Rows: 48620 Columns: 11
── Column specification ────────────────────────────────────────────────────────
Delimiter: "\t"
chr  (5): pizza_name_id, order_date, pizza_size, pizza_category, pizza_name
dbl  (5): pizza_id, order_id, quantity, unit_price, total_price
time (1): order_time

ℹ Use `spec()` to retrieve the full column specification for this data.
ℹ Specify the column types or set `show_col_types = FALSE` to quiet this message.

library(haven)
arth_stat <- read_dta("data/RheumArth_Tx_AgeComparisons.dta")

Since many different files can be available and it is not possible to memorize the functions for each of them, try to use Google or tidyverse documentation to find the best function to read these files into R.

Once you are done, can you answer this question?
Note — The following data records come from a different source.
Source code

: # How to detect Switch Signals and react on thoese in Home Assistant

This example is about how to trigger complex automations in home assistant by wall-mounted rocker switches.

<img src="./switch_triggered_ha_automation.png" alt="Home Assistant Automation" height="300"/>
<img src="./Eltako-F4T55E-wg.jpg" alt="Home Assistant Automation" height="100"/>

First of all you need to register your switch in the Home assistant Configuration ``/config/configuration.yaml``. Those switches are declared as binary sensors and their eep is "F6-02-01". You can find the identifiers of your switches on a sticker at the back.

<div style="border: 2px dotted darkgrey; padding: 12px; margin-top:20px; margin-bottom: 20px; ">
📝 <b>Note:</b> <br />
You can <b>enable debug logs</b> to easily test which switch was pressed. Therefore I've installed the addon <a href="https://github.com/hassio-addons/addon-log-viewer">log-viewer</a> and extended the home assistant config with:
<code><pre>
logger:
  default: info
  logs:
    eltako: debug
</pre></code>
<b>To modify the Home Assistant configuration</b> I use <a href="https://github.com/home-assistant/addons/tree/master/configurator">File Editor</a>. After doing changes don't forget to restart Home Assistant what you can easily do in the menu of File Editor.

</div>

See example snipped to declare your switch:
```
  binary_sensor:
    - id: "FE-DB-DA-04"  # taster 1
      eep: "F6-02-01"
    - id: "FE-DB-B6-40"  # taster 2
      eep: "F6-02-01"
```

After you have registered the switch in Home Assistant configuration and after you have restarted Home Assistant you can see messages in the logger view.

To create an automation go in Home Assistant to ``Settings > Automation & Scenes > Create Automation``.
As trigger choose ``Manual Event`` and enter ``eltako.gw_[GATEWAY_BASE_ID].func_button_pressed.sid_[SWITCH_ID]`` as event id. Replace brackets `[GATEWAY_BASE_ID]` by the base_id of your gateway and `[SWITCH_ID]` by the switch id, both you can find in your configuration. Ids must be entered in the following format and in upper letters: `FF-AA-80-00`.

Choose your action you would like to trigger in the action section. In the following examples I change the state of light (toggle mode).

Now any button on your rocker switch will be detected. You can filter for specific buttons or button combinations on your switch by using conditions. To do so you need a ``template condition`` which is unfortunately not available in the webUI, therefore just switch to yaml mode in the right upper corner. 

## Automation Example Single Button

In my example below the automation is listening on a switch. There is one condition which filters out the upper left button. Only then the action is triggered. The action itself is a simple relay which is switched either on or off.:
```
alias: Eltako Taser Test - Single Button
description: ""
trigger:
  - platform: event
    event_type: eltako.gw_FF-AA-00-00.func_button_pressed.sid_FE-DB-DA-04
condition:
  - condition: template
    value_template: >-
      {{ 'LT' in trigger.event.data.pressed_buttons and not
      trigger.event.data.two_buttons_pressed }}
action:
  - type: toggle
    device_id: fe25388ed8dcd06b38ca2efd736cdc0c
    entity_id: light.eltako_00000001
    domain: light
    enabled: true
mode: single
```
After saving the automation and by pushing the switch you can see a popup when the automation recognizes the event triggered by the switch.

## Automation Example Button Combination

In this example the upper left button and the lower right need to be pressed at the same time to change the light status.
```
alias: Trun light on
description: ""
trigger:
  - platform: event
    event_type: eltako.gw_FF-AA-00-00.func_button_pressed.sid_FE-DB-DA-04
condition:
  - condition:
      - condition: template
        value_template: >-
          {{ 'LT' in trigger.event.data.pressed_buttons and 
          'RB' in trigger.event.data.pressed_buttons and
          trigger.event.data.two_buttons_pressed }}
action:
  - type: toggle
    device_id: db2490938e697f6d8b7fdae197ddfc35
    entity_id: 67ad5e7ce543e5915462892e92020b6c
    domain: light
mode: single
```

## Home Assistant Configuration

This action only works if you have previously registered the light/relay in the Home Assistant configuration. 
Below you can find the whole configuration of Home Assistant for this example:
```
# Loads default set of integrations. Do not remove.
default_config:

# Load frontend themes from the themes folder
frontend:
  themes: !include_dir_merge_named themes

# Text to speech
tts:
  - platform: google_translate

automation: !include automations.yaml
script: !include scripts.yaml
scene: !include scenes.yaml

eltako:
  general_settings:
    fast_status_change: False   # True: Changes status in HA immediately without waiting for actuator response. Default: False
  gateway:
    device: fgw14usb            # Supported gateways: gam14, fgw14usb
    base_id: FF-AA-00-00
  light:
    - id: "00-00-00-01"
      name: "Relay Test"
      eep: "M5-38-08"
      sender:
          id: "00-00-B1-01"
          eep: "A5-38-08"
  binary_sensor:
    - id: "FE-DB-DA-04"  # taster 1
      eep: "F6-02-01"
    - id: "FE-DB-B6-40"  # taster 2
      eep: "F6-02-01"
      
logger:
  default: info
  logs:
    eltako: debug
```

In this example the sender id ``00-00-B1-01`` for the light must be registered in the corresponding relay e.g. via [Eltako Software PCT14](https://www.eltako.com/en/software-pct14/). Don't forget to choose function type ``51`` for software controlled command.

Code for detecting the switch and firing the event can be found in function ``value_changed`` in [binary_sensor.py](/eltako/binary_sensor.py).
Q1: How many unique pizza_name values are there? Of the pizzas sold, which one is your favorite?

unique(pizza$pizza_name)

 [1] "The Hawaiian Pizza"                        
 [2] "The Classic Deluxe Pizza"                  
 [3] "The Five Cheese Pizza"                     
 [4] "The Italian Supreme Pizza"                 
 [5] "The Mexicana Pizza"                        
 [6] "The Thai Chicken Pizza"                    
 [7] "The Prosciutto and Arugula Pizza"          
 [8] "The Barbecue Chicken Pizza"                
 [9] "The Greek Pizza"                           
[10] "The Spinach Supreme Pizza"                 
[11] "The Green Garden Pizza"                    
[12] "The Italian Capocollo Pizza"               
[13] "The Spicy Italian Pizza"                   
[14] "The Spinach Pesto Pizza"                   
[15] "The Vegetables + Vegetables Pizza"         
[16] "The Southwest Chicken Pizza"               
[17] "The California Chicken Pizza"              
[18] "The Pepperoni Pizza"                       
[19] "The Chicken Pesto Pizza"                   
[20] "The Big Meat Pizza"                        
[21] "The Soppressata Pizza"                     
[22] "The Four Cheese Pizza"                     
[23] "The Napolitana Pizza"                      
[24] "The Calabrese Pizza"                       
[25] "The Italian Vegetables Pizza"              
[26] "The Mediterranean Pizza"                   
[27] "The Pepper Salami Pizza"                   
[28] "The Spinach and Feta Pizza"                
[29] "The Sicilian Pizza"                        
[30] "The Chicken Alfredo Pizza"                 
[31] "The Pepperoni, Mushroom, and Peppers Pizza"
[32] "The Brie Carre Pizza"

Q2: Extra challenge Can you figure out how what is the name of the pizza with the most sales (More on this on day 3)?

pizza %>% group_by(pizza_name) %>% summarize(sold = n()) %>% arrange(desc(sold)) %>% head(5)

# A tibble: 5 × 2
  pizza_name                  sold
  <chr>                      <int>
1 The Classic Deluxe Pizza    2416
2 The Barbecue Chicken Pizza  2372
3 The Hawaiian Pizza          2370
4 The Pepperoni Pizza         2369
5 The Thai Chicken Pizza      2315

Classic Deluxe Pizza!

Once you have finished this lab you should save and commit your changes to Git, then pull and push to GitHub.